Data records
===

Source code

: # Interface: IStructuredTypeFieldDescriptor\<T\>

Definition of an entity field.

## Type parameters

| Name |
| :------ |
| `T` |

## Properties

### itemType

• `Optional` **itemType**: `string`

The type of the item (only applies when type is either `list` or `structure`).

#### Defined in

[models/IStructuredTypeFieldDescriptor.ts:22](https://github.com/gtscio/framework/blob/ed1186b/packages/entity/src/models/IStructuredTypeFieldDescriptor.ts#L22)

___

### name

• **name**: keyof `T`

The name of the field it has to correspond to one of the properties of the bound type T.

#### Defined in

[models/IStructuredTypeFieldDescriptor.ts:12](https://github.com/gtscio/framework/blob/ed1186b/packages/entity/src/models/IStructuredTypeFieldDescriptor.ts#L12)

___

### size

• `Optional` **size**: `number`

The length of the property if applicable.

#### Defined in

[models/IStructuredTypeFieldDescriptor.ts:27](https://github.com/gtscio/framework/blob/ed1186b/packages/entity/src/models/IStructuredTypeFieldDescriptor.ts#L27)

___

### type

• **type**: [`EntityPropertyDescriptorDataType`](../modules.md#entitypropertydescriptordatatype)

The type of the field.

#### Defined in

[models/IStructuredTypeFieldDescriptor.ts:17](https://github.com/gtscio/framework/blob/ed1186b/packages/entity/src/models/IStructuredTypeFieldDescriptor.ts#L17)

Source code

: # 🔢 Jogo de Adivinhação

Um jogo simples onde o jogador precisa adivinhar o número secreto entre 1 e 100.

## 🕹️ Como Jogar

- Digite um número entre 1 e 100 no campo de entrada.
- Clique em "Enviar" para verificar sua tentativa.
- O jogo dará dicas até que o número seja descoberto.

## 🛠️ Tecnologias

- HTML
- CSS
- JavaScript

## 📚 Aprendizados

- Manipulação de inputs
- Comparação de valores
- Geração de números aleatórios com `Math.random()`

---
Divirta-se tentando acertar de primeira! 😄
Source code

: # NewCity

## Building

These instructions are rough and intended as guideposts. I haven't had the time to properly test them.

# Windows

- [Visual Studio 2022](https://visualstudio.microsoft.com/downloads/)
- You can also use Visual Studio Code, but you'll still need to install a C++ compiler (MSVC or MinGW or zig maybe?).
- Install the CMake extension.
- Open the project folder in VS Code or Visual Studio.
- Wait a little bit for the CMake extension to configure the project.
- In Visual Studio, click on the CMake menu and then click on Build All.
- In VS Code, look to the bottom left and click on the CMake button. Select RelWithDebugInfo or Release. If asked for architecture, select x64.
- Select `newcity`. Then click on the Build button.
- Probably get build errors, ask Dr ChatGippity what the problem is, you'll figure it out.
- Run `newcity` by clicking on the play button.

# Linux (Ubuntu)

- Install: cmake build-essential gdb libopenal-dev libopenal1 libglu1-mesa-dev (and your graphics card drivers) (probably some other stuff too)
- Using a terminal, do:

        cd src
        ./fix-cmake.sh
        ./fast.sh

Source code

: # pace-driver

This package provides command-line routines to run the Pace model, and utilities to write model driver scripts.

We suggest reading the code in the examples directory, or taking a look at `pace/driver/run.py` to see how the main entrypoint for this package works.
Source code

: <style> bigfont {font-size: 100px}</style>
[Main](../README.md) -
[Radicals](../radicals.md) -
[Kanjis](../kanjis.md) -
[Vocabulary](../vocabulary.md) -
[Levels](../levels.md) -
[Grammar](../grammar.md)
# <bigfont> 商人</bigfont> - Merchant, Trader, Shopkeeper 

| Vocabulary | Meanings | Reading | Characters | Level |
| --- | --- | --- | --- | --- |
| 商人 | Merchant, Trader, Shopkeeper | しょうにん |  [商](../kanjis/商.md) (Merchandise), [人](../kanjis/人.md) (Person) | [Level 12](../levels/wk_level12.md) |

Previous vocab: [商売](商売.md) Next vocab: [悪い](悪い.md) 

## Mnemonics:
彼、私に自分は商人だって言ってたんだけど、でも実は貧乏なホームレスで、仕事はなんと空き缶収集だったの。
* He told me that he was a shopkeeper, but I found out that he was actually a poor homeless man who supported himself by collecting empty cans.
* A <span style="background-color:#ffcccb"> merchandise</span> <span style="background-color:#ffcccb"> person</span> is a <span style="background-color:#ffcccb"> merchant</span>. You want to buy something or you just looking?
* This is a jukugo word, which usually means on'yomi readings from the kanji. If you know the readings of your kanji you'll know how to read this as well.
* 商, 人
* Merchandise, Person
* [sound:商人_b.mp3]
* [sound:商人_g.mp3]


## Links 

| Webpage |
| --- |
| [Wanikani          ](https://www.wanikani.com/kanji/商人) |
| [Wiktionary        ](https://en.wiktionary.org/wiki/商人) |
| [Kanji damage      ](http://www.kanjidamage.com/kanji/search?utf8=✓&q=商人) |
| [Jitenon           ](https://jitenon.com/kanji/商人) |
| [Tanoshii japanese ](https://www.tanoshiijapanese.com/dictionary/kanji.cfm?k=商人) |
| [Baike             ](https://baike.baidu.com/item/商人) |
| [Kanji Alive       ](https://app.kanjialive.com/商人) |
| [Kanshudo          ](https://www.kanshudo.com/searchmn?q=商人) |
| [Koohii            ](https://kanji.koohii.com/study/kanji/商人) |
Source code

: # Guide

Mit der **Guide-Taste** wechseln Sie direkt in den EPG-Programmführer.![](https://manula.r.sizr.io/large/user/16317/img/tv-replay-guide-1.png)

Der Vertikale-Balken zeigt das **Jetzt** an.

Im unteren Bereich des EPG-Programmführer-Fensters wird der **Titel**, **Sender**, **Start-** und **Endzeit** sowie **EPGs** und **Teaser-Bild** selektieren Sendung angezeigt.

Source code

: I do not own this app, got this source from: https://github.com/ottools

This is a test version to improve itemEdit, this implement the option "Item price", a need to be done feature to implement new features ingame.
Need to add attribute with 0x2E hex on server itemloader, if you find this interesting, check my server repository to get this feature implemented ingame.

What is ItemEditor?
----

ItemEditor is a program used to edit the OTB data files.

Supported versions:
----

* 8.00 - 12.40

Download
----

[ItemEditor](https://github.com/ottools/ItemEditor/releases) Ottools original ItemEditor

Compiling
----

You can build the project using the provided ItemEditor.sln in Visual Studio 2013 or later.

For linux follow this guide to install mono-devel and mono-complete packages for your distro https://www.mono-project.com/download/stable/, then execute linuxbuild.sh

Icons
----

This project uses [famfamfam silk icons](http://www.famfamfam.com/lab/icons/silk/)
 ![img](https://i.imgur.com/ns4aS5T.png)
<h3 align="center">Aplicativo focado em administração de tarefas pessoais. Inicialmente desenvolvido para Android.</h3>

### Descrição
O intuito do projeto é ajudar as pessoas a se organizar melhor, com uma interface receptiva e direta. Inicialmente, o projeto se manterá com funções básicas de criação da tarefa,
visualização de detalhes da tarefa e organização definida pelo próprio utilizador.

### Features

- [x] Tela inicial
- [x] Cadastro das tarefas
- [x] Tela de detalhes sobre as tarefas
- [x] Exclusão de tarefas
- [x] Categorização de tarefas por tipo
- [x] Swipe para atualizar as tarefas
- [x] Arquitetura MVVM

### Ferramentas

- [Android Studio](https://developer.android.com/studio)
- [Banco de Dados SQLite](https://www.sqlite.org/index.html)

===

TASK BRIEF: Review the preceding data and report every line that includes the string "style".

EXERCISE RESPONSE:
: <style> bigfont {font-size: 100px}</style>
* A <span style="background-color:#ffcccb"> merchandise</span> <span style="background-color:#ffcccb"> person</span> is a <span style="background-color:#ffcccb"> merchant</span>. You want to buy something or you just looking?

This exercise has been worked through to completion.